_Problem details_. Once you find the line containing "## Description" in the data below, copy it and each following line exactly, up to and including the line containing "To start the", and nothing else.

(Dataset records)
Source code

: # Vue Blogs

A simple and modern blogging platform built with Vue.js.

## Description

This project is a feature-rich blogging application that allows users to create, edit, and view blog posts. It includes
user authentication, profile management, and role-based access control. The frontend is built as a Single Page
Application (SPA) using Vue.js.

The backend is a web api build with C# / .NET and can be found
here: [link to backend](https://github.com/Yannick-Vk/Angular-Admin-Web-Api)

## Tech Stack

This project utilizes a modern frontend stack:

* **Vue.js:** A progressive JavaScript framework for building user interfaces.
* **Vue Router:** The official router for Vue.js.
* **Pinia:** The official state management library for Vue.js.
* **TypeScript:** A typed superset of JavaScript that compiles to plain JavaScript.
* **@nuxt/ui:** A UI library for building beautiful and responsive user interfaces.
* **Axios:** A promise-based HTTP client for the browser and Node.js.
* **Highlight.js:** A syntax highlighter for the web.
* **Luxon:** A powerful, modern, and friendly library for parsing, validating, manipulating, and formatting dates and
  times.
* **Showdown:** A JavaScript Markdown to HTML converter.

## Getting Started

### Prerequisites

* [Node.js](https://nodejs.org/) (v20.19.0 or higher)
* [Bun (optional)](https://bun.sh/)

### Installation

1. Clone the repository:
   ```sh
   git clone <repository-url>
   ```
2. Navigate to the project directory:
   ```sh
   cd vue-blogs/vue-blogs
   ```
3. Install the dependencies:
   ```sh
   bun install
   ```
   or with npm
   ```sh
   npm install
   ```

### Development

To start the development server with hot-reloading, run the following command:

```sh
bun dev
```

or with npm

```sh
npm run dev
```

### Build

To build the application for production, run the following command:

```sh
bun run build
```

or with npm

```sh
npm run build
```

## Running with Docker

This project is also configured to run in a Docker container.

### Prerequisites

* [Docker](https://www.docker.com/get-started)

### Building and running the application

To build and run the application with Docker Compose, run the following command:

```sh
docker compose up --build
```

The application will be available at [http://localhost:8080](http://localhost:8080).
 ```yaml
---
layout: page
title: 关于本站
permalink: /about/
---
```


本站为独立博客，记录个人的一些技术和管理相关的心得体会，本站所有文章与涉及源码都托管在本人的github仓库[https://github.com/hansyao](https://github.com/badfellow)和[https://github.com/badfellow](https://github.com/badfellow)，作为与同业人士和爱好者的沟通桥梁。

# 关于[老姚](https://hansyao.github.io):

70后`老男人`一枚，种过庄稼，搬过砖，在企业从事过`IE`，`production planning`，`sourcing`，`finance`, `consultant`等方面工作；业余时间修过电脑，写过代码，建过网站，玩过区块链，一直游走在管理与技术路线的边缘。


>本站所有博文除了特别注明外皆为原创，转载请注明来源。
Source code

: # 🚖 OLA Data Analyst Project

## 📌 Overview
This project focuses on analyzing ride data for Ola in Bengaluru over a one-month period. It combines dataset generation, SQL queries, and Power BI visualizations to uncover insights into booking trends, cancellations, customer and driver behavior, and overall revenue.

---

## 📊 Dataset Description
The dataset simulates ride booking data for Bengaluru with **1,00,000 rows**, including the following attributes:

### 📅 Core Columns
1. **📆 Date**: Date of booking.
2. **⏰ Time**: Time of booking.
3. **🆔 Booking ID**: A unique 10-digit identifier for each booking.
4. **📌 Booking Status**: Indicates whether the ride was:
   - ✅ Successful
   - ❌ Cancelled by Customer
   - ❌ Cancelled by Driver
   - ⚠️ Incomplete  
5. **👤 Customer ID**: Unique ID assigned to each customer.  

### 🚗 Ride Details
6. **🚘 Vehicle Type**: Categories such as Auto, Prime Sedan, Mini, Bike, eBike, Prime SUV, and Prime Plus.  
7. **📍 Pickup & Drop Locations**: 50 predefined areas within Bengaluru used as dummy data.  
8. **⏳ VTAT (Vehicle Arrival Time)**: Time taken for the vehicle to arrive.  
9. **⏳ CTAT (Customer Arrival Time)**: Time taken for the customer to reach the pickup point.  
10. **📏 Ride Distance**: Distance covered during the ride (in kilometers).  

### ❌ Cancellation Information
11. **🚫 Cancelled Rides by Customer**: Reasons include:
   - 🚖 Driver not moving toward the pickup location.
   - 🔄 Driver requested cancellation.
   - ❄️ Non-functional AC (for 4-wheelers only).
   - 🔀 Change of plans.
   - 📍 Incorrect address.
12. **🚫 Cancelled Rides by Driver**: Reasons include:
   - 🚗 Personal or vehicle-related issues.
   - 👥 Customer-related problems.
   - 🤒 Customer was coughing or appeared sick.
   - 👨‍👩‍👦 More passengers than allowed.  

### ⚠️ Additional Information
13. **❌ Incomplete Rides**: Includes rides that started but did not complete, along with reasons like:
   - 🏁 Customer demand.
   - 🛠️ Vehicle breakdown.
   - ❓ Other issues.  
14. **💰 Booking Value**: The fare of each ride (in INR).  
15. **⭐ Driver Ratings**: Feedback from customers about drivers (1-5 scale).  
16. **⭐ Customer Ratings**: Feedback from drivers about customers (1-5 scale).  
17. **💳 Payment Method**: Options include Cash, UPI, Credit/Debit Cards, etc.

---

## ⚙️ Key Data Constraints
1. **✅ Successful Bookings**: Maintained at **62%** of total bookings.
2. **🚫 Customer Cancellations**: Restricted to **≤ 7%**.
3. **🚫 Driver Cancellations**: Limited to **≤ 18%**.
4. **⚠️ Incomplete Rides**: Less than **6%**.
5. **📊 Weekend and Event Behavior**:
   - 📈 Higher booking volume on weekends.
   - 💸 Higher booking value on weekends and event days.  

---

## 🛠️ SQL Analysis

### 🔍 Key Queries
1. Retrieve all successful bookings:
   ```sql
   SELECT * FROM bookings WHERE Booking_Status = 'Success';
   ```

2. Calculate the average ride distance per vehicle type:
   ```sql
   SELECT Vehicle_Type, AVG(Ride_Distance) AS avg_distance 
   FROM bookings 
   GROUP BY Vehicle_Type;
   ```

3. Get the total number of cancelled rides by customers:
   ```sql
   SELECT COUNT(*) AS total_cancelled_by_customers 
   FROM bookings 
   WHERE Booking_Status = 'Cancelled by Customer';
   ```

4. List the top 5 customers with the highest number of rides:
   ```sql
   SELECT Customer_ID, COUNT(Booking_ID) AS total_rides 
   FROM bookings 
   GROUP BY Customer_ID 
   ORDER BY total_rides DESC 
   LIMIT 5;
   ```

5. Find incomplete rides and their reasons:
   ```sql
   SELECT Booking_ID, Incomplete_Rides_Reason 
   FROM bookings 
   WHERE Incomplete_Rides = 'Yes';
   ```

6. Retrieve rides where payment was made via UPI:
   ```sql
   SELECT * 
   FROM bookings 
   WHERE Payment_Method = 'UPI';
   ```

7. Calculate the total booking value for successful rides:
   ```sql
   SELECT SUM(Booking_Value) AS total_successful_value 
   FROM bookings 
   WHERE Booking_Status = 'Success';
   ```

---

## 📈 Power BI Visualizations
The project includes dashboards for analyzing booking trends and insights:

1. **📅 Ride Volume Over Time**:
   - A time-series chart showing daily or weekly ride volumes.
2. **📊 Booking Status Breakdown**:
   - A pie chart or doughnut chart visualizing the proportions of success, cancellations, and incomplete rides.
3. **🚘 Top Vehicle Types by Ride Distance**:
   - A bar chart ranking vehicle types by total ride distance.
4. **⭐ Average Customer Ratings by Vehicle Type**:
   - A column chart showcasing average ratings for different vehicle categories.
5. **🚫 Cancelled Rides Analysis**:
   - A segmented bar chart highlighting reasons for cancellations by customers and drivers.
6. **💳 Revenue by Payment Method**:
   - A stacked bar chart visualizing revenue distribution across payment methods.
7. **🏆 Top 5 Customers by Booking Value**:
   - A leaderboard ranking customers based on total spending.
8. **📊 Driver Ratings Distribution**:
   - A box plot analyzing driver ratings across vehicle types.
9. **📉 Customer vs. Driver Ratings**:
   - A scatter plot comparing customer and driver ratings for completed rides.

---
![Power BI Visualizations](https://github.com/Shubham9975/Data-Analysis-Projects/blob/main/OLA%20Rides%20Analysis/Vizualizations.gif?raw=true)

_Completed task_.
## Description

This project is a feature-rich blogging application that allows users to create, edit, and view blog posts. It includes
user authentication, profile management, and role-based access control. The frontend is built as a Single Page
Application (SPA) using Vue.js.

The backend is a web api build with C# / .NET and can be found
here: [link to backend](https://github.com/Yannick-Vk/Angular-Admin-Web-Api)

## Tech Stack

This project utilizes a modern frontend stack:

* **Vue.js:** A progressive JavaScript framework for building user interfaces.
* **Vue Router:** The official router for Vue.js.
* **Pinia:** The official state management library for Vue.js.
* **TypeScript:** A typed superset of JavaScript that compiles to plain JavaScript.
* **@nuxt/ui:** A UI library for building beautiful and responsive user interfaces.
* **Axios:** A promise-based HTTP client for the browser and Node.js.
* **Highlight.js:** A syntax highlighter for the web.
* **Luxon:** A powerful, modern, and friendly library for parsing, validating, manipulating, and formatting dates and
  times.
* **Showdown:** A JavaScript Markdown to HTML converter.

## Getting Started

### Prerequisites

* [Node.js](https://nodejs.org/) (v20.19.0 or higher)
* [Bun (optional)](https://bun.sh/)

### Installation

1. Clone the repository:
   ```sh
   git clone <repository-url>
   ```
2. Navigate to the project directory:
   ```sh
   cd vue-blogs/vue-blogs
   ```
3. Install the dependencies:
   ```sh
   bun install
   ```
   or with npm
   ```sh
   npm install
   ```

### Development

To start the development server with hot-reloading, run the following command:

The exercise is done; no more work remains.